If you’re already in a relationship and want to open it up, remember that forcing your partner to do something they don’t want to do is the worst way to go.
“How do I get my partner to agree to an open relationship?” That’s completely the wrong way to go about opening up a relationship,” founder of the educational platform Unscripted Relationships, Stephanie Webb, Ph.D told Self.
“Many people do not want to be in an open relationship and forcing a [partner] is not a way to approach it at all,” Webb explained. “Instead the interest can be raised, but not pushed. If the [partner] draws a line and wants monogamy because that is what was initially expected in the relationship, it should be respected or the relationship should end.”
But if your current significant other is with it, be prepared to communicate a hell of a lot more.

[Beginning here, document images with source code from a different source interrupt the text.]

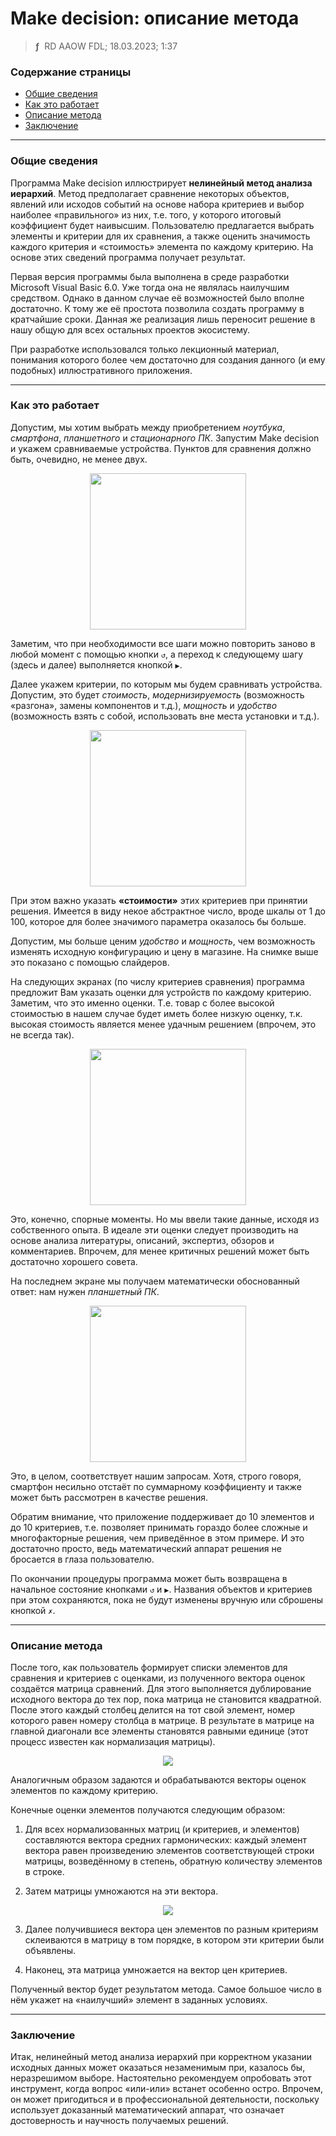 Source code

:# Make decision: описание метода
> **ƒ** &nbsp;RD AAOW FDL; 18.03.2023; 1:37



### Содержание страницы

- [Общие сведения](#section-1)
- [Как это работает](#section-2)
- [Описание метода](#section-3)
- [Заключение](#section-4)

---

### Общие сведения

Программа Make decision иллюстрирует **нелинейный метод анализа иерархий**. Метод предполагает сравнение некоторых
объектов, явлений или исходов событий на основе набора критериев и выбор наиболее «правильного» из них, т.е. того,
у которого итоговый коэффициент будет наивысшим. Пользователю предлагается выбрать элементы и критерии
для их сравнения, а также оценить значимость каждого критерия и «стоимость» элемента по каждому критерию.
На основе этих сведений программа получает результат.

Первая версия программы была выполнена в среде разработки Microsoft Visual Basic 6.0. Уже тогда она не являлась
наилучшим средством. Однако в данном случае её возможностей было вполне достаточно. К тому же её простота позволила
создать программу в кратчайшие сроки. Данная же реализация лишь переносит решение в нашу общую для всех остальных
проектов экосистему.

При разработке использовался только лекционный материал, понимания которого более чем достаточно для создания
данного (и ему подобных) иллюстративного приложения.

---

### Как это работает

Допустим, мы хотим выбрать между приобретением *ноутбука*, *смартфона*, *планшетного* и *стационарного ПК*. Запустим
Make decision и укажем сравниваемые устройства. Пунктов для сравнения должно быть, очевидно, не менее двух.

<center><img src="/MakeDecision/img/V_RU_01.png" width="250" /></center>

Заметим, что при необходимости все шаги можно повторить заново в любой момент с помощью кнопки `↺`, а переход
к следующему шагу (здесь и далее) выполняется кнопкой `▶`.

Далее укажем критерии, по которым мы будем сравнивать устройства. Допустим, это будет *стоимость*,
*модернизируемость* (возможность «разгона», замены компонентов и т.д.), *мощность* и *удобство*
(возможность взять с собой, использовать вне места установки и т.д.).

<center><img src="/MakeDecision/img/V_RU_02.png" width="250" /></center>

При этом важно указать **«стоимости»** этих критериев при принятии решения. Имеется в виду некое абстрактное число,
вроде шкалы от 1 до 100, которое для более значимого параметра оказалось бы больше.

Допустим, мы больше ценим *удобство* и *мощность*, чем возможность изменять исходную конфигурацию и цену в магазине.
На снимке выше это показано с помощью слайдеров.

На следующих экранах (по числу критериев сравнения) программа предложит Вам указать оценки для устройств
по каждому критерию. Заметим, что это именно оценки. Т.е. товар с более высокой стоимостью в нашем случае будет
иметь более низкую оценку, т.к. высокая стоимость является менее удачным решением (впрочем, это не всегда так).

<center><img src="/MakeDecision/img/V_RU_03.png" width="250" /></center>

Это, конечно, спорные моменты. Но мы ввели такие данные, исходя из собственного опыта. В идеале эти оценки следует
производить на основе анализа литературы, описаний, экспертиз, обзоров и комментариев. Впрочем, для менее критичных
решений может быть достаточно хорошего совета.

На последнем экране мы получаем математически обоснованный ответ: нам нужен *планшетный ПК*.

<center><img src="/MakeDecision/img/V_RU_07.png" width="250" /></center>

Это, в целом, соответствует нашим запросам. Хотя, строго говоря, смартфон несильно отстаёт по суммарному коэффициенту
и также может быть рассмотрен в качестве решения.

Обратим внимание, что приложение поддерживает до 10 элементов и до 10 критериев, т.е. позволяет принимать гораздо более
сложные и многофакторные решения, чем приведённое в этом примере. И это достаточно просто, ведь математический аппарат
решения не бросается в глаза пользователю.

По окончании процедуры программа может быть возвращена в начальное состояние кнопками `↺` и `▶`. Названия объектов
и критериев при этом сохраняются, пока не будут изменены вручную или сброшены кнопкой `✗`.

---

### Описание метода

После того, как пользователь формирует списки элементов для сравнения и критериев с оценками, из полученного вектора
оценок создаётся матрица сравнений. Для этого выполняется дублирование исходного вектора до тех пор, пока матрица
не становится квадратной. После этого каждый столбец делится на тот свой элемент, номер которого равен номеру
столбца в матрице. В результате в матрице на главной диагонали все элементы становятся равными единице
(этот процесс известен как нормализация матрицы).

<center><img src="/MakeDecision/img/Vector.png" /></center>

Аналогичным образом задаются и обрабатываются векторы оценок элементов по каждому критерию.

Конечные оценки элементов получаются следующим образом:

1. Для всех нормализованных матриц (и критериев, и элементов) составляются вектора средних гармонических:
каждый элемент вектора равен произведению элементов соответствующей строки матрицы, возведённому в степень,
обратную количеству элементов в строке.

2. Затем матрицы умножаются на эти вектора.

<center><img src="/MakeDecision/img/Matrix.png" /></center>

3. Далее получившиеся вектора цен элементов по разным критериям склеиваются в матрицу в том порядке,
в котором эти критерии были объявлены.

4. Наконец, эта матрица умножается на вектор цен критериев.

Полученный вектор будет результатом метода. Самое большое число в нём укажет на «наилучший» элемент
в заданных условиях.

---

### Заключение

Итак, нелинейный метод анализа иерархий при корректном указании исходных данных может оказаться
незаменимым при, казалось бы, неразрешимом выборе. Настоятельно рекомендуем опробовать этот инструмент,
когда вопрос «или-или» встанет особенно остро. Впрочем, он может пригодиться и в профессиональной деятельности,
поскольку использует доказанный математический аппарат, что означает достоверность и научность получаемых решений.
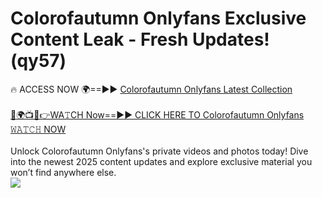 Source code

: # Colorofautumn Onlyfans Exclusive Content Leak - Fresh Updates! (qy57)

🔥 ACCESS NOW 🌍==►► <a href="https://tinyurl.com/kvy9nzfs" rel="nofollow">Colorofautumn Onlyfans Latest Collection</a>
<br><br>
[🔴🌍📺📱👉WA𝚃CH Now==►► CLICK HERE TO Colorofautumn Onlyfans 𝚆𝙰𝚃𝙲𝙷 NOW](https://tinyurl.com/kvy9nzfs)
<br><br>
Unlock Colorofautumn Onlyfans's private videos and photos today! Dive into the newest 2025 content updates and explore exclusive material you won’t find anywhere else.
<br>
<a href="https://tinyurl.com/kvy9nzfs" rel="nofollow" data-target="animated-image.originalLink"><img src="https://camo.githubusercontent.com/8a4f000d20f83aca3bf7ec5f350d767afa0574a8a352519fd8cfa583a6f93a33/68747470733a2f2f692e696d6775722e636f6d2f644a486b345a712e676966" data-canonical-src="https://i.imgur.com/dJHk4Zq.gif" style="max-width: 100%; display: inline-block;" data-target="animated-image.originalImage"></a>
<br>
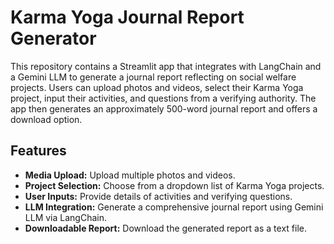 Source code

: # Karma Yoga Journal Report Generator

This repository contains a Streamlit app that integrates with LangChain and a Gemini LLM to generate a journal report reflecting on social welfare projects. Users can upload photos and videos, select their Karma Yoga project, input their activities, and questions from a verifying authority. The app then generates an approximately 500-word journal report and offers a download option.

## Features

- **Media Upload:** Upload multiple photos and videos.
- **Project Selection:** Choose from a dropdown list of Karma Yoga projects.
- **User Inputs:** Provide details of activities and verifying questions.
- **LLM Integration:** Generate a comprehensive journal report using Gemini LLM via LangChain.
- **Downloadable Report:** Download the generated report as a text file.

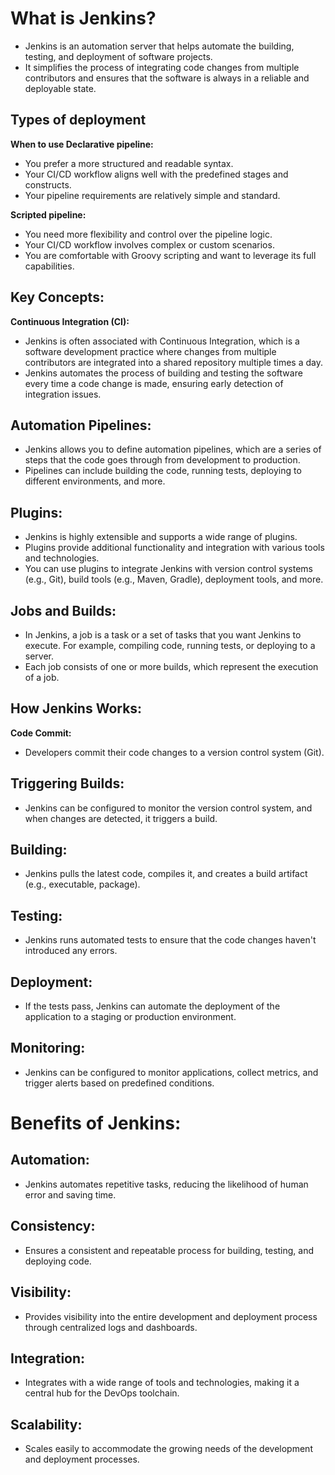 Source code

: # What is Jenkins?
- Jenkins is an automation server that helps automate the building, testing, and deployment of software projects. 
- It simplifies the process of integrating code changes from multiple contributors and ensures that the software is always in a reliable and deployable state.

## Types of deployment
**When to use Declarative pipeline:**
- You prefer a more structured and readable syntax.
- Your CI/CD workflow aligns well with the predefined stages and constructs.
- Your pipeline requirements are relatively simple and standard.

**Scripted pipeline:**
- You need more flexibility and control over the pipeline logic.
- Your CI/CD workflow involves complex or custom scenarios.
- You are comfortable with Groovy scripting and want to leverage its full capabilities.

## Key Concepts:
**Continuous Integration (CI):**

- Jenkins is often associated with Continuous Integration, which is a software development practice where changes from multiple contributors are integrated into a shared repository multiple times a day.
- Jenkins automates the process of building and testing the software every time a code change is made, ensuring early detection of integration issues.

## Automation Pipelines:
- Jenkins allows you to define automation pipelines, which are a series of steps that the code goes through from development to production.
- Pipelines can include building the code, running tests, deploying to different environments, and more.

## Plugins:
- Jenkins is highly extensible and supports a wide range of plugins. 
- Plugins provide additional functionality and integration with various tools and technologies.
- You can use plugins to integrate Jenkins with version control systems (e.g., Git), build tools (e.g., Maven, Gradle), deployment tools, and more.

## Jobs and Builds:
- In Jenkins, a job is a task or a set of tasks that you want Jenkins to execute. For example, compiling code, running tests, or deploying to a server.
- Each job consists of one or more builds, which represent the execution of a job.

## How Jenkins Works:
**Code Commit:**
- Developers commit their code changes to a version control system (Git).
## Triggering Builds:
- Jenkins can be configured to monitor the version control system, and when changes are detected, it triggers a build.
## Building:
- Jenkins pulls the latest code, compiles it, and creates a build artifact (e.g., executable, package).
## Testing:
- Jenkins runs automated tests to ensure that the code changes haven't introduced any errors.
## Deployment:
- If the tests pass, Jenkins can automate the deployment of the application to a staging or production environment.

## Monitoring:
- Jenkins can be configured to monitor applications, collect metrics, and trigger alerts based on predefined conditions.

# Benefits of Jenkins:
## Automation:
- Jenkins automates repetitive tasks, reducing the likelihood of human error and saving time.
## Consistency:
- Ensures a consistent and repeatable process for building, testing, and deploying code.
## Visibility:
- Provides visibility into the entire development and deployment process through centralized logs and dashboards.
## Integration:
- Integrates with a wide range of tools and technologies, making it a central hub for the DevOps toolchain.
## Scalability:
- Scales easily to accommodate the growing needs of the development and deployment processes.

When those feelings come up, it doesn’t mean opening the relationship up is a bad idea, but it does mean you need to be ready to be bare and vulnerable about your jealousy, likes, dislikes and attractions in a way you wouldn’t normally be. Navigating these emotions “can actually help the couple so long as they are able to communicate well about what the fears mean and move forward at a pace that works for both of them,” Lipscomb said.